The contract, which was signed by the Ministry of Commerce and Industry, called on Akin Gump to “provide counsel regarding efforts to obtain an exemption from Section 232 tariffs” and “conduct outreach to US government officials.” Disclosure forms reveal just one May 2018 telephone call, to National Economic Council Clete Willems — who has since joined the firm. Meanwhile, one of Akin Gump’s two former agents on the account, Justin McCarthy, continues to lobby on Section 232 issues for the Alliance of Automobile Manufacturers in Washington.
The tariffs come as Oman, like many of its neighbors, is trying to diversify its economy away from oil. The government has notably sought to bolster its steel and aluminum sector in recent years amid growing demand in the region, investing $5 billion to turn the industrial port city of Sohar into a major steel producer. Oman accounted for 1.6% of US aluminum imports in 2018 (import value: $279.4 million), according to the Congressional Research Service, up 186.3% over 2017.

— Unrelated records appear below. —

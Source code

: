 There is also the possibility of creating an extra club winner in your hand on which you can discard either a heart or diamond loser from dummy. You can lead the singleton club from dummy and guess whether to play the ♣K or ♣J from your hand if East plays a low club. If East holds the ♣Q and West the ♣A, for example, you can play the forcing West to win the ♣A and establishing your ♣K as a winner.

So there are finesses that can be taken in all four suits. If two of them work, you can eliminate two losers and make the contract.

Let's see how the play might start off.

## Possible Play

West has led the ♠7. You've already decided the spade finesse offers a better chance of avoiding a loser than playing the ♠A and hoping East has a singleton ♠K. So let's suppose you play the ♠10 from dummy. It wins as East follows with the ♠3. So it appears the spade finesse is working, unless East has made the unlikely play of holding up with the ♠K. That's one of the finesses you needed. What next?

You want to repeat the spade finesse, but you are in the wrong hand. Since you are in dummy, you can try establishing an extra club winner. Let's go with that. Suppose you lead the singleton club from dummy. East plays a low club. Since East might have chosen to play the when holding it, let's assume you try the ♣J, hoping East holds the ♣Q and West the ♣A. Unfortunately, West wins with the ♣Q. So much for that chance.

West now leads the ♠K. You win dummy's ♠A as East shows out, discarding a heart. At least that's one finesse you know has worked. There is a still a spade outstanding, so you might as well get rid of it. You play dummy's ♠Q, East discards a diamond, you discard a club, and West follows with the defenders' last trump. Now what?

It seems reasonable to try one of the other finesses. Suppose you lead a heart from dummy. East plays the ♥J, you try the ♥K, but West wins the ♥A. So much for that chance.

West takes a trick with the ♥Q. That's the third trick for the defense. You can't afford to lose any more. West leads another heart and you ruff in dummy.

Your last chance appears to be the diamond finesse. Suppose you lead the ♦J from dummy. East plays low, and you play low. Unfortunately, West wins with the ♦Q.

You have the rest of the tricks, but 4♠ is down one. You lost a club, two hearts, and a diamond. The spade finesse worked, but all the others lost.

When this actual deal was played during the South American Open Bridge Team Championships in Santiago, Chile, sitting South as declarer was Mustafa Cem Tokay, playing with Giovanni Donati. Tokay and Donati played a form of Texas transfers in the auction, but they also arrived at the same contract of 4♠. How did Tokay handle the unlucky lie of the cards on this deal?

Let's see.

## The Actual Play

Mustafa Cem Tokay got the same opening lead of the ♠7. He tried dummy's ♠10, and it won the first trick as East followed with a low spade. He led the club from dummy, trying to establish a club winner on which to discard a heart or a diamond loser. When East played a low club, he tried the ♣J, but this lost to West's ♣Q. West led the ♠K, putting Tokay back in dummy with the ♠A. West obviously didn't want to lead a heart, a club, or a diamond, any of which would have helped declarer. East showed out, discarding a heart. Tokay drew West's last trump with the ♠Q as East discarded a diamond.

Even without Akin Gump’s help, Oman remains well equipped to make its case for free trade: Muscat’s ambassador to Washington, Hunaina al-Mughairy, previously served as director of industrial loans and grants at the Ministry of Commerce and Industry and as director general at the Omani Center for Investment Promotion and Export Development. In a May interview with Al-Monitor, she called for an end to the Saudi-led blockade of Qatar and closer economic ties within the Gulf Cooperation Council (GCC).
“We had achieved a lot in the GCC: We use our identity cards to travel throughout; we have a customs union, etc.,” she said. “But I can’t see that working now that there is a blockade with one of the countries.”
In addition to its role as a go-between among the Gulf rivals, Oman has long served as a trusted backchannel for talks with Iran. The Trump administration reportedly relied on the sultanate to send a message to Iran in June that strikes were imminent in retaliation for the downing of a US drone and to call for talks.
Muscat has also recently stepped up its diplomatic role in Yemen and is opening an embassy in the West Bank. The outreach has caught the Trump administration’s attention, with the Wall Street Journal reporting late last month that US diplomats want to hold direct talks with Yemen’s Iran-backed Houthi rebels in Oman.
Before the Trump tariffs, the government of Oman had last lobbied more than a decade ago, hiring Baker Donalson from 2005 to 2007 to help conclude a Free Trade Agreement. The deal entered into force on Jan. 1, 2009.